Pare back all the rhetoric, and here’s the difference on opportunity in the budget we’re debating this week. They say let's not import less expensive drugs. Let's not negotiate better drug prices. Let’s ignore the 45 million Americans without any health care coverage. Let's forget about patients' rights. Let's weaken coverage. Let's raise premiums with a phony small business health plan. Let’s pretend the answer for families struggling to afford insurance is just another tax cut for the wealthy that leaves them behind. And while we’re at it, let's dump the responsibility for covering low-income families and their kids on the states, and let them take the heat for dumping them altogether. That's how the president who promised to usher in a “responsibility era” proposes to deal with a real and present health care crisis. The President says he wants to create an “ownership society,” but the fact is it’s nothing more than a cradle-to-grave “irresponsibility era” that leaves you on your own.

Instead, we could be talking about a Kids First proposal that would be the first step toward ending this irresponsibility era and keeping our promises. And when it comes to giving kids health care coverage, it's a promise we not only can afford to keep, but one we cannot afford to break.

Covering all kids would reduce avoidable hospitalizations by 22 percent. Covering kids means replacing expensive critical care with inexpensive preventive care. And the long-term cost savings, not only in health care, but in education, in job training, in the stress on our families - are incalculable. We do know that children enrolled in public health insurance programs achieve a 68% improvement in measures of school performance. If no child is left behind in the doctor's waiting room, then we’ll have a much better chance of ensuring no child is left behind in school.

That’s a debate we could be having - if we had a budget that reestablished national responsibility for children's health care, built a strong partnership with the states, and most of all, kept faith with parents, who are fundamentally responsible for raising healthy kids. But that’s not the debate we’re having today - because the values of honesty, responsibility and opportunity have been cut from this budget and silenced. The facts are hard to argue with. An honest budget would actually tell the truth. A responsible budget would put the American people’s interests ahead of the special interests. A budget built on opportunity wouldn't destroy it for so many. It doesn’t have to be this way. I met so many families with so much faith in the promise of America. They hate hearing about a budget that slashes funding for science programs, because they believe their children should be at the center of the next revolution in technology. Every American I meet has a vision for greatness in America. It isn’t always the same. For some the dream is energy independence. For others it’s Internet access for every American. For others the dream is healthcare for every child.

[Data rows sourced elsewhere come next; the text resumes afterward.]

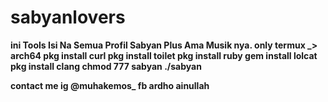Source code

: # sabyanlovers
<b>ini Tools Isi Na Semua Profil Sabyan Plus Ama Musik nya. only termux _> arch64
pkg install curl
pkg install toilet
pkg install ruby
gem install lolcat
pkg install clang
chmod 777 sabyan
./sabyan

contact me ig @muhakemos_ fb ardho ainullah
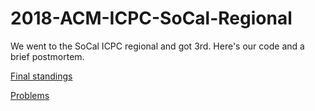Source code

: # 2018-ACM-ICPC-SoCal-Regional
We went to the SoCal ICPC regional and got 3rd.  Here's our code and a brief postmortem.

[Final standings](http://socalcontest.org/history/2018/Scoreboard-2018.shtml)

[Problems](http://socalcontest.org/history/2018/SC2018ICPCProblems.pdf)
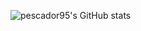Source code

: ![pescador95's GitHub stats](https://github-readme-stats.vercel.app/api?username=pescador95&show_icons=true&theme=radical&count_private=true)
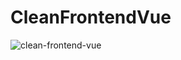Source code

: # CleanFrontendVue
![clean-frontend-vue](https://github.com/khanhtl/transfer/assets/79636784/b4eeb4ee-65f9-4a1c-9660-64721416dc6a)
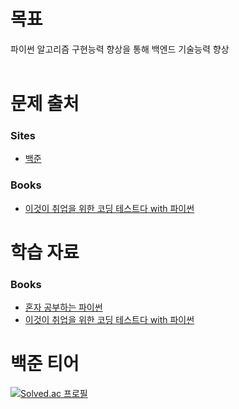 # 목표
파이썬 알고리즘 구현능력 향상을 통해 백엔드 기술능력 향상<br><br>

# 문제 출처
<h3>Sites</h3>
<ul>
 <li><a href='https://www.acmicpc.net/' target="_blank">백준</a></li>
</ul>

<h3>Books</h3>
<ul>
 <li><a href='http://www.kyobobook.co.kr/product/detailViewKor.laf?mallGb=KOR&ejkGb=KOR&barcode=9791162243077' target="_blank">이것이 취업을 위한 코딩 테스트다 with 파이썬</a></li>
</ul>

# 학습 자료
<h3>Books</h3>
<ul>
 <li><a href='http://www.kyobobook.co.kr/product/detailViewKor.laf?mallGb=KOR&ejkGb=KOR&barcode=9791162241882' target="_blank">혼자 공부하는 파이썬</a></li>
 <li><a href='http://www.kyobobook.co.kr/product/detailViewKor.laf?mallGb=KOR&ejkGb=KOR&barcode=9791162243077' target="_blank">이것이 취업을 위한 코딩 테스트다 with 파이썬</a></li>
</ul>

# 백준 티어
[![Solved.ac 프로필](http://mazassumnida.wtf/api/v2/generate_badge?boj=tenenger)](https://solved.ac/tenenger)
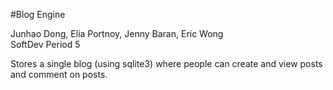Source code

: #Blog Engine

Junhao Dong, Elia Portnoy, Jenny Baran, Eric Wong  
SoftDev Period 5

Stores a single blog (using sqlite3) where people can create and view posts and comment on posts.

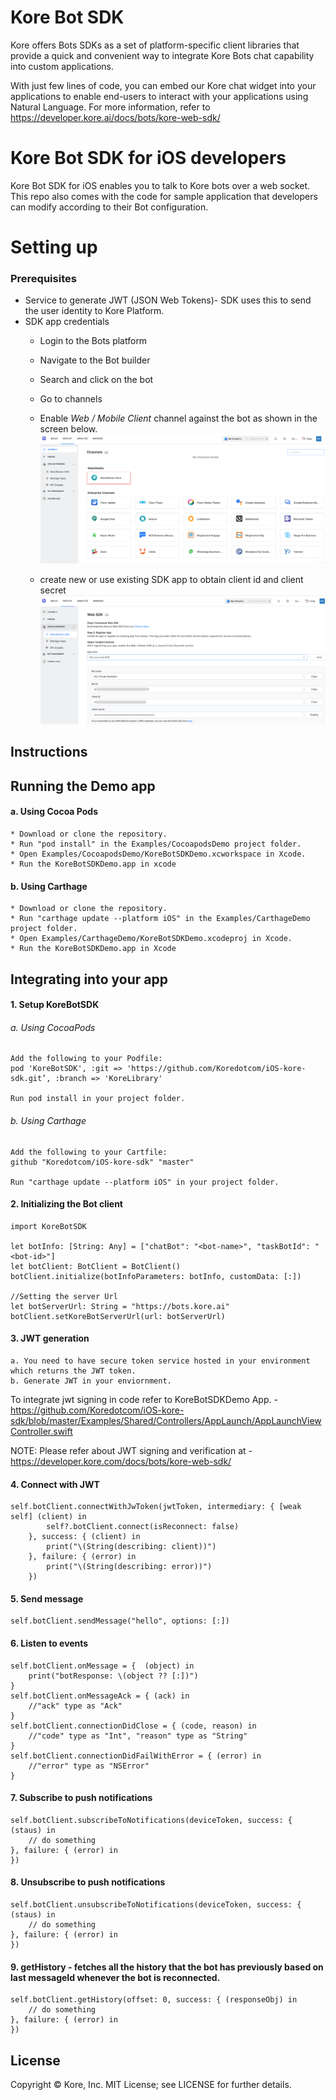 # Kore Bot SDK
Kore offers Bots SDKs as a set of platform-specific client libraries that provide a quick and convenient way to integrate Kore Bots chat capability into custom applications.

With just few lines of code, you can embed our Kore chat widget into your applications to enable end-users to interact with your applications using Natural Language. For more information, refer to https://developer.kore.ai/docs/bots/kore-web-sdk/ 

# Kore Bot SDK for iOS developers

Kore Bot SDK for iOS enables you to talk to Kore bots over a web socket. This repo also comes with the code for sample application that developers can modify according to their Bot configuration.

# Setting up
### Prerequisites
* Service to generate JWT (JSON Web Tokens)- SDK uses this to send the user identity to Kore Platform.
* SDK app credentials 
    * Login to the Bots platform
    * Navigate to the Bot builder
    * Search and click on the bot 
    * Go to channels
    * Enable *Web / Mobile Client* channel against the bot as shown in the screen below.    
    ![Add bot to Web/Mobile Client channel](https://github.com/Koredotcom/iOS-kore-sdk/blob/master/channels.png)
    
    * create new or use existing SDK app to obtain client id and client secret
    ![Obtain Client id and Client secret](https://github.com/Koredotcom/iOS-kore-sdk/blob/master/web-mobile-client-channel.png)

## Instructions

## Running the Demo app
#### a. Using Cocoa Pods
    * Download or clone the repository.
    * Run "pod install" in the Examples/CocoapodsDemo project folder.
    * Open Examples/CocoapodsDemo/KoreBotSDKDemo.xcworkspace in Xcode.
    * Run the KoreBotSDKDemo.app in xcode

#### b. Using Carthage
    * Download or clone the repository.
    * Run "carthage update --platform iOS" in the Examples/CarthageDemo project folder.
    * Open Examples/CarthageDemo/KoreBotSDKDemo.xcodeproj in Xcode.
    * Run the KoreBotSDKDemo.app in Xcode

## Integrating into your app
#### 1. Setup KoreBotSDK
###### a. Using CocoaPods
    Add the following to your Podfile:
    pod 'KoreBotSDK', :git => 'https://github.com/Koredotcom/iOS-kore-sdk.git’, :branch => 'KoreLibrary'
    
    Run pod install in your project folder.
###### b. Using Carthage
    Add the following to your Cartfile:
    github "Koredotcom/iOS-kore-sdk" "master"
    
    Run "carthage update --platform iOS" in your project folder.
    
#### 2. Initializing the Bot client
    import KoreBotSDK
    
    let botInfo: [String: Any] = ["chatBot": "<bot-name>", "taskBotId": "<bot-id>"]
    let botClient: BotClient = BotClient()
    botClient.initialize(botInfoParameters: botInfo, customData: [:])
    
    //Setting the server Url
    let botServerUrl: String = "https://bots.kore.ai"
    botClient.setKoreBotServerUrl(url: botServerUrl)

#### 3. JWT generation
    a. You need to have secure token service hosted in your environment which returns the JWT token.
    b. Generate JWT in your enviornment.
To integrate jwt signing in code refer to KoreBotSDKDemo App. - https://github.com/Koredotcom/iOS-kore-sdk/blob/master/Examples/Shared/Controllers/AppLaunch/AppLaunchViewController.swift

NOTE: Please refer about JWT signing and verification at - https://developer.kore.com/docs/bots/kore-web-sdk/

#### 4. Connect with JWT
    self.botClient.connectWithJwToken(jwtToken, intermediary: { [weak self] (client) in
            self?.botClient.connect(isReconnect: false)
        }, success: { (client) in
            print("\(String(describing: client))")
        }, failure: { (error) in
            print("\(String(describing: error))")
        })

#### 5. Send message
    self.botClient.sendMessage("hello", options: [:])
    
#### 6. Listen to events
    self.botClient.onMessage = {  (object) in
        print("botResponse: \(object ?? [:])")
    }
    self.botClient.onMessageAck = { (ack) in
        //"ack" type as "Ack"
    }
    self.botClient.connectionDidClose = { (code, reason) in
        //"code" type as "Int", "reason" type as "String"
    }
    self.botClient.connectionDidFailWithError = { (error) in
        //"error" type as "NSError"
    }
    
#### 7. Subscribe to push notifications
    self.botClient.subscribeToNotifications(deviceToken, success: { (staus) in
        // do something
    }, failure: { (error) in
    })
    
#### 8. Unsubscribe to push notifications
    self.botClient.unsubscribeToNotifications(deviceToken, success: { (staus) in
        // do something
    }, failure: { (error) in
    })

#### 9. getHistory - fetches all the history that the bot has previously based on last messageId whenever the bot is reconnected.
    self.botClient.getHistory(offset: 0, success: { (responseObj) in
        // do something
    }, failure: { (error) in
    })
    

License
----
Copyright © Kore, Inc. MIT License; see LICENSE for further details.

People outside Washington believe there’s nothing we can’t achieve if we have the right priorities and work hard enough. They know a budget is more than a balance sheet. It’s an affirmation of the values that really define us: honesty, responsibility, and opportunity. A budget should be a statement of fiscal responsibility, and a declaration of responsible priorities. Let me put this as plain as I can: as a statement of fiscal responsibility, this budget is a sham. As a statement of responsible priorities, it fails the test of common sense. The result: opportunity lost for countless Americans.

Every time America has been challenged, our citizens have risen to the occasion to do the hard work necessary. We’ve exported Democracy abroad, and we should be proud of it, but we have to start making our Democracy stronger here at home. No one knows tough choices better than the American people, and that’s why we must have the courage and conviction to build a new coalition and speak the truth. When we do that, we will find a powerful ally in the American people. Thank you.